Knowing a chortling treat lay ahead from the first moment of entering the venue upon finding take-home postcards printed with the movie poster and large lettering reading “Snootch to the Rebootch” available as free mementos of the madness, this writer laughed until she almost had abs, and predicts you do the same if your love of crudely drawn verbal sexscapes has not waned in the years since you first drew an anarchy symbol on your Trapper Keeper. There were bare asses. There were positively matchless numbers of curse-laden genitalia jokes. There were in-depth and philosophical discussions of merkins. There was copious weed.
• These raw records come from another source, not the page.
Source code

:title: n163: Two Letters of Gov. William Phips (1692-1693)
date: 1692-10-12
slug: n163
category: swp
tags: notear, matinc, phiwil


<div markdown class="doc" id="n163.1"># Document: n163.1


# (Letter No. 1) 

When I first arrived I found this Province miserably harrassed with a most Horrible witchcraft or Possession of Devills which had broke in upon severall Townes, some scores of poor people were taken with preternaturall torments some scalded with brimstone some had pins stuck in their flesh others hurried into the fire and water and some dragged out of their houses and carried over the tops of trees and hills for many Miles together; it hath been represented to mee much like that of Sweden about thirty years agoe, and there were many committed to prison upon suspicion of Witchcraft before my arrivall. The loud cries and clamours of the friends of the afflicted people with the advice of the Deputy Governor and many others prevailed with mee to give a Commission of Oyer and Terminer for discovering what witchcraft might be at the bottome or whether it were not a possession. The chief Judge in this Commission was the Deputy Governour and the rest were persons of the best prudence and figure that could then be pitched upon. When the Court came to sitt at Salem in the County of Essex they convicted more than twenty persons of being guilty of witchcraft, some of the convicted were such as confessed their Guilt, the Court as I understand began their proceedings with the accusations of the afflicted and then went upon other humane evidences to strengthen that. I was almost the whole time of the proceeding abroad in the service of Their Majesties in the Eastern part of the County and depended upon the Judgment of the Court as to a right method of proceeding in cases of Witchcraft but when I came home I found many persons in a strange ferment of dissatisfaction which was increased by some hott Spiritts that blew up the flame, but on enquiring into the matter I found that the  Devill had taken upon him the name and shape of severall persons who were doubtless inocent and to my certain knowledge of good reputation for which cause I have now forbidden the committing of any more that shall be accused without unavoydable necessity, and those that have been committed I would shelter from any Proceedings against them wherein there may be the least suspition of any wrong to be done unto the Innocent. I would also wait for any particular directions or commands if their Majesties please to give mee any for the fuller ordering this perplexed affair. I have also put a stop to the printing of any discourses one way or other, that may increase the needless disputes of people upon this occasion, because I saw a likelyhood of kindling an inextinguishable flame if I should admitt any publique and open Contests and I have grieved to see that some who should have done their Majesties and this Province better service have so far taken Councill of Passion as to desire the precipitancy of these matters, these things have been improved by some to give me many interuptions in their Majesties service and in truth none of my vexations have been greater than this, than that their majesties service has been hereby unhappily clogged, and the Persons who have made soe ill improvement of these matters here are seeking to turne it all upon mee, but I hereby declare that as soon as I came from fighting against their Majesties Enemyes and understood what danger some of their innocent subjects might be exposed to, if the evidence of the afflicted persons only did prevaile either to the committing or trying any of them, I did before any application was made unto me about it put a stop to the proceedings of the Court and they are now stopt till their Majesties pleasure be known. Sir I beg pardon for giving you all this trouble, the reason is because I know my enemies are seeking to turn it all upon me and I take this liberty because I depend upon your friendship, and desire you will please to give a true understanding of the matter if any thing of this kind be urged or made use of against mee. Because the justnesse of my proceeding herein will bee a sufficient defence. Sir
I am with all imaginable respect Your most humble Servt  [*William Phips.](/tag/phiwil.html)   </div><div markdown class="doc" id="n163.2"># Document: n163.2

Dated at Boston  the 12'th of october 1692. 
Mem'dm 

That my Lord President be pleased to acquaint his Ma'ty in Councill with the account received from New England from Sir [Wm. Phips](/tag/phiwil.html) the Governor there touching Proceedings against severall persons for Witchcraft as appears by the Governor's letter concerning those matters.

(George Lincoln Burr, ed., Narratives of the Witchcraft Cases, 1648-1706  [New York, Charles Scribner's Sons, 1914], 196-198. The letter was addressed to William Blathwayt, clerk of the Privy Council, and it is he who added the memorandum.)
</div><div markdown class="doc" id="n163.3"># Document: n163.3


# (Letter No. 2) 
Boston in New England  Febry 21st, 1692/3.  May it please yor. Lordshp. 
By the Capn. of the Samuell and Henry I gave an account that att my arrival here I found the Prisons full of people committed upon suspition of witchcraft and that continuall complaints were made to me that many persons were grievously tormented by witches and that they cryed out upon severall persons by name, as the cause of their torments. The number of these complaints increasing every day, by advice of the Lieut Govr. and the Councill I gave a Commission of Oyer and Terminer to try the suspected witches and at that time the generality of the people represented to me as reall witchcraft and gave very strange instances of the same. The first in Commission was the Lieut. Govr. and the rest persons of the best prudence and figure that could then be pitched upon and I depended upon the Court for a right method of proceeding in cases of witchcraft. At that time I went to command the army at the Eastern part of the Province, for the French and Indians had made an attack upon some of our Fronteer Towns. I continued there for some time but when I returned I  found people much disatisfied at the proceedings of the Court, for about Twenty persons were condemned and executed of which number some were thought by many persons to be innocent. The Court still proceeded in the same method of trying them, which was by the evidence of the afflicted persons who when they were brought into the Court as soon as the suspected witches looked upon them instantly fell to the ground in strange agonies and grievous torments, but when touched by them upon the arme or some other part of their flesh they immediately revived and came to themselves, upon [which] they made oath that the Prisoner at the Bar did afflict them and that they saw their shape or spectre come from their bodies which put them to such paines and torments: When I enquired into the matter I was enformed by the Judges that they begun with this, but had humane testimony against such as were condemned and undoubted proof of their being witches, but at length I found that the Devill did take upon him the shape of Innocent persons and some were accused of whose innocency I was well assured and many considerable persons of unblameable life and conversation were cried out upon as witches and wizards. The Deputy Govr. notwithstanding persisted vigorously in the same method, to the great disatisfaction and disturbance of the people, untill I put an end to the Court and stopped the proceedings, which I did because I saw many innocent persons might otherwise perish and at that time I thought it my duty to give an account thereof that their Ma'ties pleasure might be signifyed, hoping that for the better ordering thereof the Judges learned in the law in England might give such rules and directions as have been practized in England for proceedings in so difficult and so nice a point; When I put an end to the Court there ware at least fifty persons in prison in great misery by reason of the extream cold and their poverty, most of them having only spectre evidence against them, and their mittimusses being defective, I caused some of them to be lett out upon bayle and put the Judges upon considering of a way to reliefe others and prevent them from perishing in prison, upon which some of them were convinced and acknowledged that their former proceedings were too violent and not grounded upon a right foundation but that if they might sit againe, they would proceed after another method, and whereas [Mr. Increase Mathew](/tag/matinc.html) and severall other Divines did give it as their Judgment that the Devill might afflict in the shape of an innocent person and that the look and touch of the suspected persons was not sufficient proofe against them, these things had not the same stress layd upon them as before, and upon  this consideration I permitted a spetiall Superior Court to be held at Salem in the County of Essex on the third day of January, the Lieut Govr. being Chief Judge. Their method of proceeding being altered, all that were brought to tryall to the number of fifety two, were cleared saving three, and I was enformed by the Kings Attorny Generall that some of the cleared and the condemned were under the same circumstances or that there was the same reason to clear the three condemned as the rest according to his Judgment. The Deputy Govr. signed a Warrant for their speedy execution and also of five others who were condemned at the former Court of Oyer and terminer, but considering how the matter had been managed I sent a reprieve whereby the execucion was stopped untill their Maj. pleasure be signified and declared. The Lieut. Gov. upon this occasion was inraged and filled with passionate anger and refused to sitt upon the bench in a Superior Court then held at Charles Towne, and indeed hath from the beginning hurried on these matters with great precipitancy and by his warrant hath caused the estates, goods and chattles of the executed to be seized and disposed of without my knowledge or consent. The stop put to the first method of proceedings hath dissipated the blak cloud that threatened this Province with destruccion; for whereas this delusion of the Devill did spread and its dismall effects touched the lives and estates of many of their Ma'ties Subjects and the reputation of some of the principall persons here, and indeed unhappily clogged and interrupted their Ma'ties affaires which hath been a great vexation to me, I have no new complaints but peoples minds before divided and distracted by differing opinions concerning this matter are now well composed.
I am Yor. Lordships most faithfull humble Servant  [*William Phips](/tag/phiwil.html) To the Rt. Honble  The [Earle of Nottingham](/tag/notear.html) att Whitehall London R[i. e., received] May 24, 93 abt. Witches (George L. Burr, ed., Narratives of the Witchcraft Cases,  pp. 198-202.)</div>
All of the usual suspects in the way of unapologetic immaturity motifs and big-time movie stars who have graced Kevin Smith’s most popular movies before are present once again. Smith’s wife and daughter are still there too, helping to make a fool of him as only someone who loves you in the truest sense can do. The self-referencing forever brilliantly skirts the self-indulgent and is always done in the spirit of the best kind of corny laugh. By any metric, Jay and Silent Bob as characters embody a kind of Gen X slacker genius that either fully sates your gargoyle-de-le-gross or causes you to spontaneously remember the worst thing your favorite class clown ever said or did when the teacher’s back was turned.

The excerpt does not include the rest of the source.